### [THE RECORDS]
※ ※ ※

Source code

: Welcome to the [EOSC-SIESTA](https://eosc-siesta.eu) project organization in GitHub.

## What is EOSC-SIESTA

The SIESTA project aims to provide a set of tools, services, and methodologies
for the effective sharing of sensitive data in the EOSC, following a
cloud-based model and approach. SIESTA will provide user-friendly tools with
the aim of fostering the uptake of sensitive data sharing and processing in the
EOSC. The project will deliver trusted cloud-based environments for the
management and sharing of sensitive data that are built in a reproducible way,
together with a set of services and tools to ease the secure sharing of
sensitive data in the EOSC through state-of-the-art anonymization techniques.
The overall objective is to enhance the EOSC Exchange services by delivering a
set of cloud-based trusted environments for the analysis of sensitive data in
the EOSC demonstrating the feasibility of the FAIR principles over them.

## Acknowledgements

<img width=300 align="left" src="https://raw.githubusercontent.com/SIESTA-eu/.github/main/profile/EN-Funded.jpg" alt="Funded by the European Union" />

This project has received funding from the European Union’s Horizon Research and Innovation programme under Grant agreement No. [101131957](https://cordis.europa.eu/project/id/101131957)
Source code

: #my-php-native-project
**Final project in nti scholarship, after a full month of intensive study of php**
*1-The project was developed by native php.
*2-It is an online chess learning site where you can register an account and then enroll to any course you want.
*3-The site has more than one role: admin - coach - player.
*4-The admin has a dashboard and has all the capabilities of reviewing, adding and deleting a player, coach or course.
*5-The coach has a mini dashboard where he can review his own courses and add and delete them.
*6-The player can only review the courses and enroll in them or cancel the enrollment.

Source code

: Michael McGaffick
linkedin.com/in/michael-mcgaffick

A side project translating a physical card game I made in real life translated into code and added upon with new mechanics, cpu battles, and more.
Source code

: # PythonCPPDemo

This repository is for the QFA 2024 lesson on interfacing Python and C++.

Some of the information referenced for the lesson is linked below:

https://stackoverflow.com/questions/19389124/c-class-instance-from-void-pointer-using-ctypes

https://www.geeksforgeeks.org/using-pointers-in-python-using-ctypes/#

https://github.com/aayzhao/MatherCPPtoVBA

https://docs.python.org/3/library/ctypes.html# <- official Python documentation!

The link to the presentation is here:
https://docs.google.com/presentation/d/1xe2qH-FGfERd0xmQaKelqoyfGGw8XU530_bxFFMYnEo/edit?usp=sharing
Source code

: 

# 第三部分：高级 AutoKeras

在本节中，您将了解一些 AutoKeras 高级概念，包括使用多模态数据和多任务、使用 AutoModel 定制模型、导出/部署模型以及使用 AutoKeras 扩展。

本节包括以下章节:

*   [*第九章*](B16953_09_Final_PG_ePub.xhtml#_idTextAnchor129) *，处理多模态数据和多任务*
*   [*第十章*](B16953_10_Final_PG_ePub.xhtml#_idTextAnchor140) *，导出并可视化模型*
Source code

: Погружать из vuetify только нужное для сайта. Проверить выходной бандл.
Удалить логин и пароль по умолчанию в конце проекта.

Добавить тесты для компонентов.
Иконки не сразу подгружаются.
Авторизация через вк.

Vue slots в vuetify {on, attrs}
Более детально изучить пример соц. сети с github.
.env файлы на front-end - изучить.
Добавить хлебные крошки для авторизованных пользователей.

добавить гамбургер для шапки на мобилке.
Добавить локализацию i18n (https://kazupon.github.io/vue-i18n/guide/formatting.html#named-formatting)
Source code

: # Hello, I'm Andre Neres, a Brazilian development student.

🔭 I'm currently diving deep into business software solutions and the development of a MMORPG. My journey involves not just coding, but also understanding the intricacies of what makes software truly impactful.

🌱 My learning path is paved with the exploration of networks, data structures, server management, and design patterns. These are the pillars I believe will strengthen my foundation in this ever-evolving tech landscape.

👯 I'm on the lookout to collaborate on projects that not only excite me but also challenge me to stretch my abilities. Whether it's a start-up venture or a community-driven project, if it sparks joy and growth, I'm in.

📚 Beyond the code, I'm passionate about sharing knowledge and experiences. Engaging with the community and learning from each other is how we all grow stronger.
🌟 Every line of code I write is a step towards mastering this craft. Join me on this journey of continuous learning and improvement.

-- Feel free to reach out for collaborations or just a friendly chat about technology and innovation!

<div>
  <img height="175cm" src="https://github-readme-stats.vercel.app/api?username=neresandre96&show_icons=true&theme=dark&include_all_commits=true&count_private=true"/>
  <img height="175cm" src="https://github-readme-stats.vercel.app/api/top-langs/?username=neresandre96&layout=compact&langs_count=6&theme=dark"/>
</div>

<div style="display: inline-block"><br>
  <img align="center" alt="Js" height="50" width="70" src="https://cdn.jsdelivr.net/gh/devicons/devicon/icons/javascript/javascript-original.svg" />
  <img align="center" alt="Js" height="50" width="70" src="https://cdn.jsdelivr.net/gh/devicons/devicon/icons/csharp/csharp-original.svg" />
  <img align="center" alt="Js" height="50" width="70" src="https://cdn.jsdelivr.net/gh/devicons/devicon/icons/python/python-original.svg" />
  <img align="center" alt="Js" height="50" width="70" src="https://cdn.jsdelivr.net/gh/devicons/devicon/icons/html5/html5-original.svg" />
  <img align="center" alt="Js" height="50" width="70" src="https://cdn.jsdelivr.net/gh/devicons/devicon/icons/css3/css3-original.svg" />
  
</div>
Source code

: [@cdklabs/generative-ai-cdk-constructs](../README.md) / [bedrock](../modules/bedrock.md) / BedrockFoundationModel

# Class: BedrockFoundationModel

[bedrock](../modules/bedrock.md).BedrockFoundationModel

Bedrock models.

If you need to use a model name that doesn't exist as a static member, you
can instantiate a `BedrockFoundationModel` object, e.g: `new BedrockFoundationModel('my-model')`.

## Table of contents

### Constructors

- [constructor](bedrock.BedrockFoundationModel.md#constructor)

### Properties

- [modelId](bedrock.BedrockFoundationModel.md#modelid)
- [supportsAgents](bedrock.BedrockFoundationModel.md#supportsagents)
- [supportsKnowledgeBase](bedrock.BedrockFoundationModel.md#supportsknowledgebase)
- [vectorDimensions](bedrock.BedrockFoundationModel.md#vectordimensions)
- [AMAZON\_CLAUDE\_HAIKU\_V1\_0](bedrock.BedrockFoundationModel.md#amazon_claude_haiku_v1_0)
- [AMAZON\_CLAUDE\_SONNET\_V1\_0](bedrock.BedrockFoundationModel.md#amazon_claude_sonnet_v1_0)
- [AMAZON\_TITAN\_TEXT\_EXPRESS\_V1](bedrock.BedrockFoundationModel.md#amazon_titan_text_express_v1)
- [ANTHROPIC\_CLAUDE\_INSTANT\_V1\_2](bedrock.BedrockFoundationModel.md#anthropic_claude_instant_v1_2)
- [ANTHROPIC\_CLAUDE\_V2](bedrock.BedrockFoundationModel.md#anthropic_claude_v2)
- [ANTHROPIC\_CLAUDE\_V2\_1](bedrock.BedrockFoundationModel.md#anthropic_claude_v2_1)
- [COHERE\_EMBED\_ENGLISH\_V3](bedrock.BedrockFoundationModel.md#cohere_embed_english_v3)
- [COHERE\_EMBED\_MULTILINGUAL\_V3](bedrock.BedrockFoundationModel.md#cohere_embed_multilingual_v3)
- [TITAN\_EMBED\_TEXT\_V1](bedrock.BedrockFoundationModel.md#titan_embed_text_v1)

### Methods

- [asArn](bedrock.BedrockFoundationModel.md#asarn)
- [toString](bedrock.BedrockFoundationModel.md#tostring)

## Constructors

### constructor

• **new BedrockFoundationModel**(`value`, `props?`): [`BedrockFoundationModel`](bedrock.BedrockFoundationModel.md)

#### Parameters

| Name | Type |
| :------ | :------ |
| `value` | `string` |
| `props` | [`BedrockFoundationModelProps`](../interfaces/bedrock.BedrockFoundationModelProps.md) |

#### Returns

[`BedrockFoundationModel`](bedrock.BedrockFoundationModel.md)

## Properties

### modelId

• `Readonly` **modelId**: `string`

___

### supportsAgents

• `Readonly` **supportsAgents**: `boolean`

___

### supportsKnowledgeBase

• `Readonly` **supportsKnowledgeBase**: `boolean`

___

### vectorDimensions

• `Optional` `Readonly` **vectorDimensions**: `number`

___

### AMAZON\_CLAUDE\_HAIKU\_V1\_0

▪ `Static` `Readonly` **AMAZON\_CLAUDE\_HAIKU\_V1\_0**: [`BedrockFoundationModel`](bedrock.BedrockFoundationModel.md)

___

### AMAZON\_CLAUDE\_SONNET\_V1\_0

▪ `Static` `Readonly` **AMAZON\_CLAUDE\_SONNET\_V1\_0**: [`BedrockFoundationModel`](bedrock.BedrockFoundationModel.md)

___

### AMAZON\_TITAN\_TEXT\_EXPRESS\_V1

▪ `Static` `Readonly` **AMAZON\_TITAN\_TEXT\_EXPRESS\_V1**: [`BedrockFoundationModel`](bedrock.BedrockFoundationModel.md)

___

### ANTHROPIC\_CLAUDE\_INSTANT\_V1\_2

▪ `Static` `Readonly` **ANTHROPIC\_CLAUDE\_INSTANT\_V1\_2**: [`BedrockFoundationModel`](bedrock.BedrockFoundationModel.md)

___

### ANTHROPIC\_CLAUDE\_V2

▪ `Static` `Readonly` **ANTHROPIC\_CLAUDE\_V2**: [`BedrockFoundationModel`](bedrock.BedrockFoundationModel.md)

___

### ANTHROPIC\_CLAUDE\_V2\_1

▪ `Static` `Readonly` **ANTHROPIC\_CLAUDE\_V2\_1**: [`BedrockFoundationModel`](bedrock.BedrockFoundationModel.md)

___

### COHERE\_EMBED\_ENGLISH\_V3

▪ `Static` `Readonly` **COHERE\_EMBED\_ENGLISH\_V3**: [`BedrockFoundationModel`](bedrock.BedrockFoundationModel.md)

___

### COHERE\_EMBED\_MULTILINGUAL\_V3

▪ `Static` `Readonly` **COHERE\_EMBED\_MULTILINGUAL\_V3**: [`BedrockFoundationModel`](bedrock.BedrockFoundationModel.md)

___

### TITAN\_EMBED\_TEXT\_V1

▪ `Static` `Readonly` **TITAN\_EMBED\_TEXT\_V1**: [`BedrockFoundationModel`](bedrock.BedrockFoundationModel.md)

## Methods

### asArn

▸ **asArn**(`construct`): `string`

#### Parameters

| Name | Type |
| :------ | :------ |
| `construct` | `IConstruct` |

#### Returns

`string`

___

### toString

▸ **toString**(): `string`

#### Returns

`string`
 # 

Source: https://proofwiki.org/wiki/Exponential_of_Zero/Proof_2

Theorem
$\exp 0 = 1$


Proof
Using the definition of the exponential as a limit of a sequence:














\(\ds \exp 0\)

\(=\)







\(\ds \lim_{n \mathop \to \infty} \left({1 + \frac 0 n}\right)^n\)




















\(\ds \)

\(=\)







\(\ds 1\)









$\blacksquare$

※ ※ ※

Transcribe the records above exactly, beginning at the line that contains "Проверить выходной бандл." and ending with the line that contains "Более детально изучить", both included, and nothing else.

### [RESPONSE BOX]
: Погружать из vuetify только нужное для сайта. Проверить выходной бандл.
Удалить логин и пароль по умолчанию в конце проекта.

Добавить тесты для компонентов.
Иконки не сразу подгружаются.
Авторизация через вк.

Vue slots в vuetify {on, attrs}
Более детально изучить пример соц. сети с github.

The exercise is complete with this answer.